Following a horrific train derailment, American rail operator Amtrak has come under fire for its handling of the communications related to the tragedy.

Among them, the organization was too slow to provide information and respond to inquiries.

PRWeek’s editor-in-chief Steve Barrett wrote:

Its social media response was tardy, on-the-ground communication was terse and unhelpful, and the overall tone was not good from an optics point of view.

A lot of the criticism leveled at Amtrak suggests that it was ill-prepared to manage a crisis across multiple channels, raising an important question: do organizations have the ability to choose their customer service channels anymore?

There are many reasons companies might legitimately choose not to provide customer service in a particular channel. Just about every channel presents challenges. Asynchronous channels like email aren’t always fast enough. Synchronous channels like phone can be costly to scale so that demand is met with an acceptable level of service.

But despite the challenges associated with various channels including social, it’s clear that consumers increasingly expect to interact with organizations on their terms.

Put simply, they want service whenever, wherever and on whatever device they choose. And in some cases, they’ll want to use all of the above in a seamless fashion.

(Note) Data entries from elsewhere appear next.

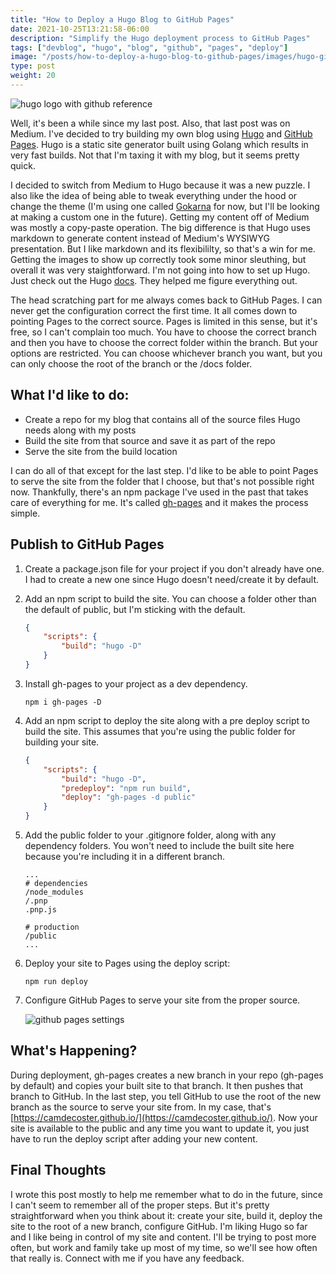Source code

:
 ```yaml
---
title: "How to Deploy a Hugo Blog to GitHub Pages"
date: 2021-10-25T13:21:58-06:00
description: "Simplify the Hugo deployment process to GitHub Pages"
tags: ["devblog", "hugo", "blog", "github", "pages", "deploy"]
image: "/posts/how-to-deploy-a-hugo-blog-to-github-pages/images/hugo-github.png"
type: post
weight: 20
---
```


![hugo logo with github reference](/posts/how-to-deploy-a-hugo-blog-to-github-pages/images/hugo-github.png)

Well, it's been a while since my last post. Also, that last post was on Medium. I've decided to try building my own blog using [Hugo](https://gohugo.io/) and [GitHub Pages](https://docs.github.com/en/pages/getting-started-with-github-pages/about-github-pages). Hugo is a static site generator built using Golang which results in very fast builds. Not that I'm taxing it with my blog, but it seems pretty quick.

I decided to switch from Medium to Hugo because it was a new puzzle. I also like the idea of being able to tweak everything under the hood or change the theme (I'm using one called [Gokarna](https://github.com/526avijitgupta/gokarna) for now, but I'll be looking at making a custom one in the future). Getting my content off of Medium was mostly a copy-paste operation. The big difference is that Hugo uses markdown to generate content instead of Medium's WYSIWYG presentation. But I like markdown and its flexibililty, so that's a win for me. Getting the images to show up correctly took some minor sleuthing, but overall it was very staightforward. I'm not going into how to set up Hugo. Just check out the Hugo [docs](https://gohugo.io/documentation/). They helped me figure everything out. 

The head scratching part for me always comes back to GitHub Pages. I can never get the configuration correct the first time. It all comes down to pointing Pages to the correct source. Pages is limited in this sense, but it's free, so I can't complain too much. You have to choose the correct branch and then you have to choose the correct folder within the branch. But your options are restricted. You can choose whichever branch you want, but you can only choose the root of the branch or the /docs folder.

## What I'd like to do:

- Create a repo for my blog that contains all of the source files Hugo needs along with my posts
- Build the site from that source and save it as part of the repo
- Serve the site from the build location

I can do all of that except for the last step. I'd like to be able to point Pages to serve the site from the folder that I choose, but that's not possible right now. Thankfully, there's an npm package I've used in the past that takes care of everything for me. It's called [gh-pages](https://www.npmjs.com/package/gh-pages) and it makes the process simple.

## Publish to GitHub Pages

1. Create a package.json file for your project if you don't already have one. I had to create a new one since Hugo doesn't need/create it by default.
1. Add an npm script to build the site. You can choose a folder other than the default of public, but I'm sticking with the default.
    ```json
    {
        "scripts": {
            "build": "hugo -D"
        }
    }
    ```
1. Install gh-pages to your project as a dev dependency. 
    ```
    npm i gh-pages -D
    ```
1. Add an npm script to deploy the site along with a pre deploy script to build the site. This assumes that you're using the public folder for building your site.
    ```json
    {
        "scripts": {
            "build": "hugo -D",
            "predeploy": "npm run build",
            "deploy": "gh-pages -d public"
        }
    }
    ```
1. Add the public folder to your .gitignore folder, along with any dependency folders. You won't need to include the built site here because you're including it in a different branch.
    ```
    ...
    # dependencies
    /node_modules
    /.pnp
    .pnp.js

    # production
    /public
    ...
    ```
1. Deploy your site to Pages using the deploy script:
    ```
    npm run deploy
    ```
1. Configure GitHub Pages to serve your site from the proper source.

    ![github pages settings](/images/how-to-deploy-a-hugo-blog-to-github-pages/github-pages-settings.png)

## What's Happening?

During deployment, gh-pages creates a new branch in your repo (gh-pages by default) and copies your built site to that branch. It then pushes that branch to GitHub. In the last step, you tell GitHub to use the root of the new branch as the source to serve your site from. In my case, that's [https://camdecoster.github.io/](https://camdecoster.github.io/). Now your site is available to the public and any time you want to update it, you just have to run the deploy script after adding your new content.

## Final Thoughts

I wrote this post mostly to help me remember what to do in the future, since I can't seem to remember all of the proper steps. But it's pretty straightforward when you think about it: create your site, build it, deploy the site to the root of a new branch, configure GitHub. I'm liking Hugo so far and I like being in control of my site and content. I'll be trying to post more often, but work and family take up most of my time, so we'll see how often that really is. Connect with me if you have any feedback.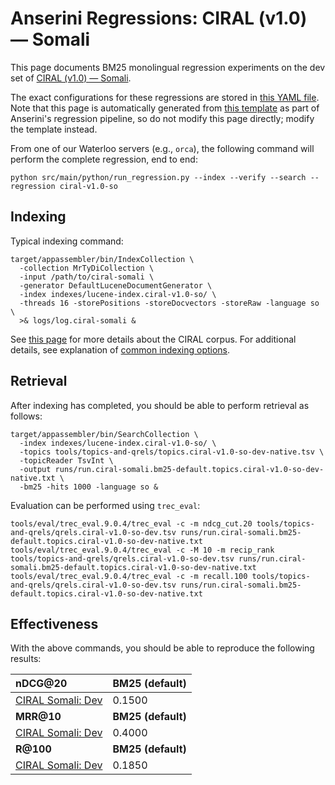 # Anserini Regressions: CIRAL (v1.0) &mdash; Somali

This page documents BM25 monolingual regression experiments on the dev set of [CIRAL (v1.0) &mdash; Somali](https://github.com/ciralproject/ciral).

The exact configurations for these regressions are stored in [this YAML file](../../src/main/resources/regression/ciral-v1.0-so.yaml).
Note that this page is automatically generated from [this template](../../src/main/resources/docgen/templates/ciral-v1.0-so.template) as part of Anserini's regression pipeline, so do not modify this page directly; modify the template instead.

From one of our Waterloo servers (e.g., `orca`), the following command will perform the complete regression, end to end:

```
python src/main/python/run_regression.py --index --verify --search --regression ciral-v1.0-so
```

## Indexing

Typical indexing command:

```
target/appassembler/bin/IndexCollection \
  -collection MrTyDiCollection \
  -input /path/to/ciral-somali \
  -generator DefaultLuceneDocumentGenerator \
  -index indexes/lucene-index.ciral-v1.0-so/ \
  -threads 16 -storePositions -storeDocvectors -storeRaw -language so \
  >& logs/log.ciral-somali &
```

See [this page](https://github.com/ciralproject/ciral) for more details about the CIRAL corpus.
For additional details, see explanation of [common indexing options](../../docs/common-indexing-options.md).

## Retrieval

After indexing has completed, you should be able to perform retrieval as follows:

```
target/appassembler/bin/SearchCollection \
  -index indexes/lucene-index.ciral-v1.0-so/ \
  -topics tools/topics-and-qrels/topics.ciral-v1.0-so-dev-native.tsv \
  -topicReader TsvInt \
  -output runs/run.ciral-somali.bm25-default.topics.ciral-v1.0-so-dev-native.txt \
  -bm25 -hits 1000 -language so &
```

Evaluation can be performed using `trec_eval`:

```
tools/eval/trec_eval.9.0.4/trec_eval -c -m ndcg_cut.20 tools/topics-and-qrels/qrels.ciral-v1.0-so-dev.tsv runs/run.ciral-somali.bm25-default.topics.ciral-v1.0-so-dev-native.txt
tools/eval/trec_eval.9.0.4/trec_eval -c -M 10 -m recip_rank tools/topics-and-qrels/qrels.ciral-v1.0-so-dev.tsv runs/run.ciral-somali.bm25-default.topics.ciral-v1.0-so-dev-native.txt
tools/eval/trec_eval.9.0.4/trec_eval -c -m recall.100 tools/topics-and-qrels/qrels.ciral-v1.0-so-dev.tsv runs/run.ciral-somali.bm25-default.topics.ciral-v1.0-so-dev-native.txt
```

## Effectiveness

With the above commands, you should be able to reproduce the following results:

| **nDCG@20**                                                                                                  | **BM25 (default)**|
|:-------------------------------------------------------------------------------------------------------------|-----------|
| [CIRAL Somali: Dev](https://huggingface.co/datasets/CIRAL/ciral)                                             | 0.1500    |
| **MRR@10**                                                                                                   | **BM25 (default)**|
| [CIRAL Somali: Dev](https://huggingface.co/datasets/CIRAL/ciral)                                             | 0.4000    |
| **R@100**                                                                                                    | **BM25 (default)**|
| [CIRAL Somali: Dev](https://huggingface.co/datasets/CIRAL/ciral)                                             | 0.1850    |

For better or worse, organizations that are unwilling or unable to deliver this type of customer service experience aren’t likely to receive a free pass. A company that isn’t prepared to respond to customer service inquiries on Twitter, for instance, is unlikely to find that its customers will forgive it for not responding to a customer service tweet. More likely, the company will find itself being criticized.

This does not mean that organizations should seek to provide the same level of customer service in every channel. Most can’t. What it does mean is that companies need to understand the channels their customers are using, and be prepared to engage in some fashion using those channels.

For example, a company may decide that Twitter is not a suitable customer service channel, but that doesn’t mean that Twitter can’t be used as an initial touch point to direct customers into channels where service is provided.

Ultimately, organizations need to adopt a “customer service everywhere” mindset that assumes customer service queries will originate in any given channel, but adopting such a mindset and actually acting on it are two different things.”

Amtrak appears to be a good example of that. In an interview with SocialMedia.org, Julia Quinn, Amtrak’s Director of Public Relations and Coordinator of Digital and Social Media, explained that when she joined the organization, she had to deal with the fact that Amtrak customers were using social media for customer service despite the fact that Amtrak wasn’t officially supporting this.

We had to explain that this is happening. We can either get on board and do a really good job, or we can dig our feet in and hope that customers stop coming to us for customer service needs on social.

But even though Amtrak trained two dozen call center representatives to handle inbound social media queries, Amtrak has still found itself facing criticism, highlighting just how high expectations are for multichannel customer service and reminding companies that embracing and executing are not the same.